The digital payments industry and digital lending industry must be having their own expectations as well!
If you ask me, I would say, these expectations are a) Liberalisation of digital payments such as waiver of merchant discount rate (MDR) on credit and debit cards to encourage adoption of digital payments beyond UPI. b) Lower income tax for businesses having more digital transactions.
At NeoGrowth, we also propose that there should be a scheme in which retailers having digital sales over a certain limit, say 70 per cent/80 per cent of all the sales (hard cash and digital), such retailer should be taxed at lower rate of income tax. c) Digital lending should have incentives like PLIs (performance-linked incentives) for the manufacturing sector. D) Fintechs, including digital lending players, should be given freedom to borrow money from foreign entities without the rate being linked to SBI prime rate and without any withholding tax for the next two years. e) Any average three-year bonds should be considered for Tier-II capital and CRAR where the fintechs are lending for not more than 24 months and less than Rs 10 lakhs per customer.

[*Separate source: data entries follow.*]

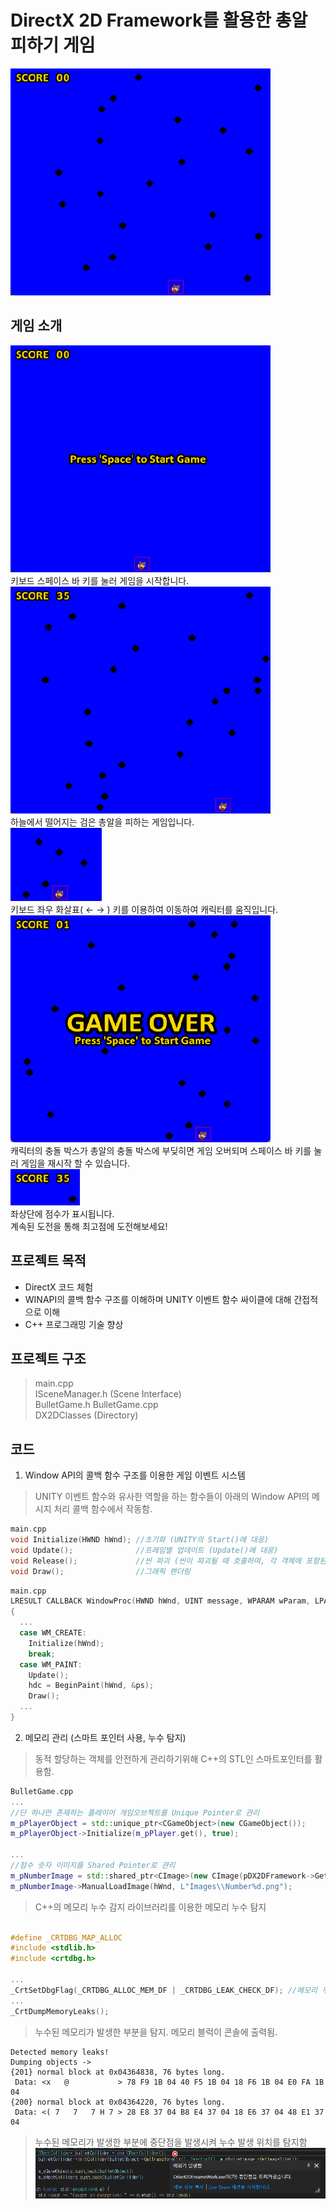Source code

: # DirectX 2D Framework를 활용한 총알 피하기 게임

![MainImage2](https://github.com/kisa98/Driect2DFrameWork/blob/master/Images/2.png?raw=true)

## 게임 소개
![MainImage](https://github.com/kisa98/Driect2DFrameWork/blob/master/Images/1.png?raw=true)  
키보드 스페이스 바 키를 눌러 게임을 시작합니다.  
![3](https://github.com/kisa98/Driect2DFrameWork/blob/master/Images/3.png?raw=true)  
하늘에서 떨어지는 검은 총알을 피하는 게임입니다.  
![5](https://github.com/kisa98/Driect2DFrameWork/blob/master/Images/5.png?raw=true)  
키보드 좌우 화살표( ← → ) 키를 이용하여 이동하여 캐릭터를 움직입니다.  
![4](https://github.com/kisa98/Driect2DFrameWork/blob/master/Images/4.png?raw=true)  
캐릭터의 충돌 박스가 총알의 충돌 박스에 부딪히면 게임 오버되며 스페이스 바 키를 눌러 게임을 재시작 할 수 있습니다.  
![6](https://github.com/kisa98/Driect2DFrameWork/blob/master/Images/6.png?raw=true)  
좌상단에 점수가 표시됩니다.  
계속된 도전을 통해 최고점에 도전해보세요!

## 프로젝트 목적
- DirectX 코드 체험
- WINAPI의 콜백 함수 구조를 이해하며 UNITY 이벤트 함수 싸이클에 대해 간접적으로 이해
- C++ 프로그래밍 기술 향상

## 프로젝트 구조
> main.cpp  
> ISceneManager.h (Scene Interface)  
> BulletGame.h BulletGame.cpp  
> DX2DClasses (Directory)

## 코드
1. Window API의 콜백 함수 구조를 이용한 게임 이벤트 시스템  
> UNITY 이벤트 함수와 유사한 역할을 하는 함수들이 아래의 Window API의 메시지 처리 콜백 함수에서 작동함.
```C++
main.cpp
void Initialize(HWND hWnd); //초기화 (UNITY의 Start()에 대응)
void Update();              //프레임별 업데이트 (Update()에 대응)
void Release();             //씬 파괴 (씬이 파괴될 때 호출하며, 각 객체에 포함된 OnDestroy()를 호출하여 메모리를 해제함)
void Draw();                //그래픽 렌더링
```

```C++
main.cpp
LRESULT CALLBACK WindowProc(HWND hWnd, UINT message, WPARAM wParam, LPARAM lParam)
{
  ...
  case WM_CREATE:
    Initialize(hWnd);
    break;
  case WM_PAINT:
    Update();
    hdc = BeginPaint(hWnd, &ps);
    Draw();
  ...
}
```


      
2. 메모리 관리 (스마트 포인터 사용, 누수 탐지)
> 동적 할당하는 객체를 안전하게 관리하기위해 C++의 STL인 스마트포인터를 활용함.
```C++
BulletGame.cpp
...
//단 하나만 존재하는 플레이어 게임오브젝트를 Unique Pointer로 관리
m_pPlayerObject = std::unique_ptr<CGameObject>(new CGameObject());  
m_pPlayerObject->Initialize(m_pPlayer.get(), true);

...
//점수 숫자 이미지를 Shared Pointer로 관리
m_pNumberImage = std::shared_ptr<CImage>(new CImage(pDX2DFramework->GetD2DRenderTarget(), pDX2DFramework->GetImagingFactory(), 10)); 
m_pNumberImage->ManualLoadImage(hWnd, L"Images\\Number%d.png");
```
   
> C++의 메모리 누수 감지 라이브러리를 이용한 메모리 누수 탐지
```C++

#define _CRTDBG_MAP_ALLOC
#include <stdlib.h>
#include <crtdbg.h>

...
_CrtSetDbgFlag(_CRTDBG_ALLOC_MEM_DF | _CRTDBG_LEAK_CHECK_DF); //메모리 누수 검사
...
_CrtDumpMemoryLeaks();
```

> 누수된 메모리가 발생한 부분을 탐지. 메모리 블럭이 콘솔에 출력됨.
```
Detected memory leaks!
Dumping objects ->
{201} normal block at 0x04364838, 76 bytes long.
 Data: <x   @           > 78 F9 1B 04 40 F5 1B 04 18 F6 1B 04 E0 FA 1B 04 
{200} normal block at 0x04364220, 76 bytes long.
 Data: <( 7   7   7 H 7 > 28 E8 37 04 B8 E4 37 04 18 E6 37 04 48 E1 37 04
```  
> 누수된 메모리가 발생한 부분에 중단점을 발생시켜 누수 발생 위치를 탐지함
![7](https://github.com/kisa98/Driect2DFrameWork/blob/master/Images/7.png?raw=true)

What would be the benefits or how does the industry stand to gain from all these?
This will promote more digital transactions and cash handling will be reduced in banks. Shadow economy will be negated and more MSMEs will come under the formal tax net. It will also facilitate in bringing all the businesses in the organised setup besides helping in adhering to the financial inclusion policy of the Government of India at a brisk pace. Also, it will provide proper trail of transactions which as a result helps in reporting requirements.
What would be the expectations of MSMEs from the upcoming Union Budget?
Restaurants, hotels, Spas, salons and other retail-focused businesses should be given tax holiday for a period of 12 to 18 months. GST relief should be given to induce more demand/consumption, which can be passed on to the end customer by these entities to generate more business.